_Instructions for the task_. Taking the line with "Category: Essai" as the first and the line with "Copyright (c) 2022 Levin Hinder" as the last, set down the lines below exactly, pictures excluded.
*** Records provided Section Begins ***
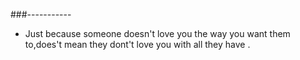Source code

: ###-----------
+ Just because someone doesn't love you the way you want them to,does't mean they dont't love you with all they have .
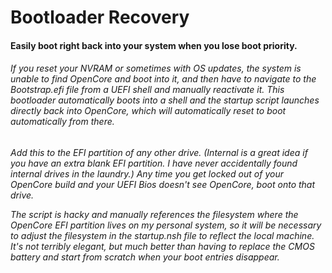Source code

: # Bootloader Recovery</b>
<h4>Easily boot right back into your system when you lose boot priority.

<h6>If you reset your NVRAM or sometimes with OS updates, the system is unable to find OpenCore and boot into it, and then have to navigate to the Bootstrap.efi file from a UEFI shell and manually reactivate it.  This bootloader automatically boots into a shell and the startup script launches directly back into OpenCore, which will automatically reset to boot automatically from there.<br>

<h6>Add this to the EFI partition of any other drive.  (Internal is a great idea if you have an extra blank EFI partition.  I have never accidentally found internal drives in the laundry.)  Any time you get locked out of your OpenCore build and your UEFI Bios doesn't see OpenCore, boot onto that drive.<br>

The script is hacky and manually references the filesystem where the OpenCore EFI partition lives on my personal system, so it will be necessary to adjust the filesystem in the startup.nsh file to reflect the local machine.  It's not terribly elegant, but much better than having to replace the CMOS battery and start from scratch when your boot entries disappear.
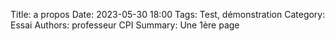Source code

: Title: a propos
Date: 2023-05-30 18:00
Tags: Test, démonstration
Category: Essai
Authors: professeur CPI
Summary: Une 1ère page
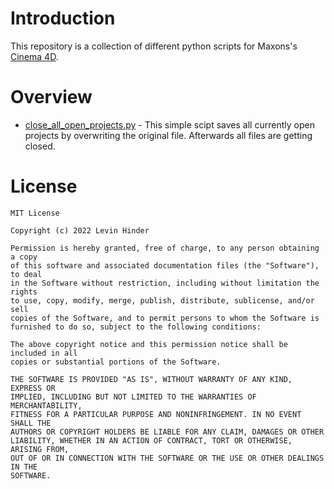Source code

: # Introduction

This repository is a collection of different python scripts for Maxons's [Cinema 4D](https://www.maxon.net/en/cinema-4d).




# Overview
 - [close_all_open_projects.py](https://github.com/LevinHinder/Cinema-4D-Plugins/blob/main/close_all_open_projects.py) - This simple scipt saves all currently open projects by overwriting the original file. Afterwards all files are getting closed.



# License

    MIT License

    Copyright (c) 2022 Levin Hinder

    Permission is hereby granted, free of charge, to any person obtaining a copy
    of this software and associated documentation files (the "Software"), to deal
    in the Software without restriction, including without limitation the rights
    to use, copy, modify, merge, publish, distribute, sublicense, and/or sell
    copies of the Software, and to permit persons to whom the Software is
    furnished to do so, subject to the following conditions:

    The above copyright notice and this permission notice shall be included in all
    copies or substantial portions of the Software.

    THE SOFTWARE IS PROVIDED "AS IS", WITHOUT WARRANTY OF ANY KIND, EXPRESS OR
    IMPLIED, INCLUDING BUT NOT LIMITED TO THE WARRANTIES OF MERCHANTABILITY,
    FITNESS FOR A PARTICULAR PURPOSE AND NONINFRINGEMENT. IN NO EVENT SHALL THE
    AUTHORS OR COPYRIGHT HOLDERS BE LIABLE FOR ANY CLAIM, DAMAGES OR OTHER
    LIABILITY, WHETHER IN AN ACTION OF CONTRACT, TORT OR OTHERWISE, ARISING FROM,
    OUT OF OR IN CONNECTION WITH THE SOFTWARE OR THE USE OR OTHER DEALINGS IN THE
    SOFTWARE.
*** Records provided Section Ends ***
*** Records provided Section Begins ***
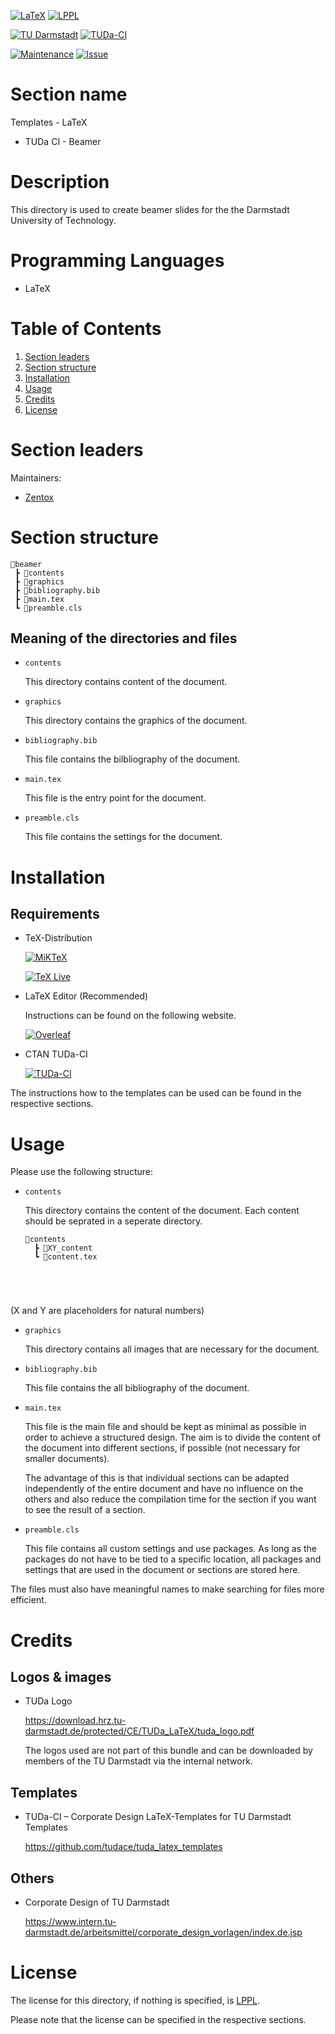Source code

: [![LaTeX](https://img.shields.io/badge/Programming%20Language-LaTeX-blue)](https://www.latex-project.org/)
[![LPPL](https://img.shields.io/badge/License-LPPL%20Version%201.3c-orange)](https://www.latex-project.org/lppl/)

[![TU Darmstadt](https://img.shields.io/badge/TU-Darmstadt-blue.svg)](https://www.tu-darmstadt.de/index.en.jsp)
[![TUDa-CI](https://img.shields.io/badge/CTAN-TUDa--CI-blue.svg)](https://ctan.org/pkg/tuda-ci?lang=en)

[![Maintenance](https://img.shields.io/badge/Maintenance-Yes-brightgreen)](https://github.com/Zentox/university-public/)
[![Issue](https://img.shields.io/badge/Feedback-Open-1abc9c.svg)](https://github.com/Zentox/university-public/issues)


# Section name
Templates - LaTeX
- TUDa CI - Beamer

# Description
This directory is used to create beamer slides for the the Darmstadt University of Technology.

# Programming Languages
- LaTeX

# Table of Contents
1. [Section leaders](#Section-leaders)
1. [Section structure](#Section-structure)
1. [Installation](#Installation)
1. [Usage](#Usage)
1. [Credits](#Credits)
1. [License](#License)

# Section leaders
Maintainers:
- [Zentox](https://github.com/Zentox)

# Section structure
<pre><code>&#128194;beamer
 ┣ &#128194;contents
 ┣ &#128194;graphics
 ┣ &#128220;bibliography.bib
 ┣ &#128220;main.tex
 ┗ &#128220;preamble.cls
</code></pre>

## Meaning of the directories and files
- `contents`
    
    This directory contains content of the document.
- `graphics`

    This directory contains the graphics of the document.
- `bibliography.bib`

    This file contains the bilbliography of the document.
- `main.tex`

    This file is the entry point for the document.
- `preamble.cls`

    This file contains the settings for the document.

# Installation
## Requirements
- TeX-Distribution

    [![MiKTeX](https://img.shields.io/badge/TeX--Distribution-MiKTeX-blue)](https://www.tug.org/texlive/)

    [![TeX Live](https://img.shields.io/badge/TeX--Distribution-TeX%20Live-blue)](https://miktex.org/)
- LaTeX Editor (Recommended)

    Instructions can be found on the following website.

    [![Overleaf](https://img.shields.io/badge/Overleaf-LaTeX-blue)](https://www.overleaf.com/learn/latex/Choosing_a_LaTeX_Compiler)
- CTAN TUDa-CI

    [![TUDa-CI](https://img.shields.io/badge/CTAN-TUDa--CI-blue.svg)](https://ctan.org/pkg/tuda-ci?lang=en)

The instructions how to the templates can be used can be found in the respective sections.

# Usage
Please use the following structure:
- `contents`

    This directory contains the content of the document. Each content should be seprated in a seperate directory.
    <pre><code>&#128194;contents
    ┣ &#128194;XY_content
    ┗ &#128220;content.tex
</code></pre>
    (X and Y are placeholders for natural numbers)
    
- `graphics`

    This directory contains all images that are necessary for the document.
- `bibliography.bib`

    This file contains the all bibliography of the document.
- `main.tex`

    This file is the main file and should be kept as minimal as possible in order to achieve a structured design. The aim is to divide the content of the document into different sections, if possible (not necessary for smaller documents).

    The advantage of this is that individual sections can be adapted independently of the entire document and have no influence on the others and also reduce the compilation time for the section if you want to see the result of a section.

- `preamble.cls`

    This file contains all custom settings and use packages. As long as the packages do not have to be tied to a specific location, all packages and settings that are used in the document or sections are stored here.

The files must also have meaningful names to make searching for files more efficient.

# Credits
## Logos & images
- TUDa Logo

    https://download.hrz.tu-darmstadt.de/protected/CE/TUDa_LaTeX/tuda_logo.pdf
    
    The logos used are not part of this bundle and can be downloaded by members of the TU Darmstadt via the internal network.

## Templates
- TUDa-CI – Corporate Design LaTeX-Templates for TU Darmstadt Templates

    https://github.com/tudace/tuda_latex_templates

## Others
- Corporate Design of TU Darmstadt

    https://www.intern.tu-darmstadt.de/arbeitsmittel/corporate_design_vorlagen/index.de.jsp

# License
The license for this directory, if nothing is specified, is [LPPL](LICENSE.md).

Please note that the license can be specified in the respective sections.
*** Records provided Section Ends ***
_Result of the task_.
Category: Essai
Authors: professeur CPI
Summary: Une 1ère page
Source code

: # Introduction

This repository is a collection of different python scripts for Maxons's [Cinema 4D](https://www.maxon.net/en/cinema-4d).




# Overview
 - [close_all_open_projects.py](https://github.com/LevinHinder/Cinema-4D-Plugins/blob/main/close_all_open_projects.py) - This simple scipt saves all currently open projects by overwriting the original file. Afterwards all files are getting closed.



# License

    MIT License

    Copyright (c) 2022 Levin Hinder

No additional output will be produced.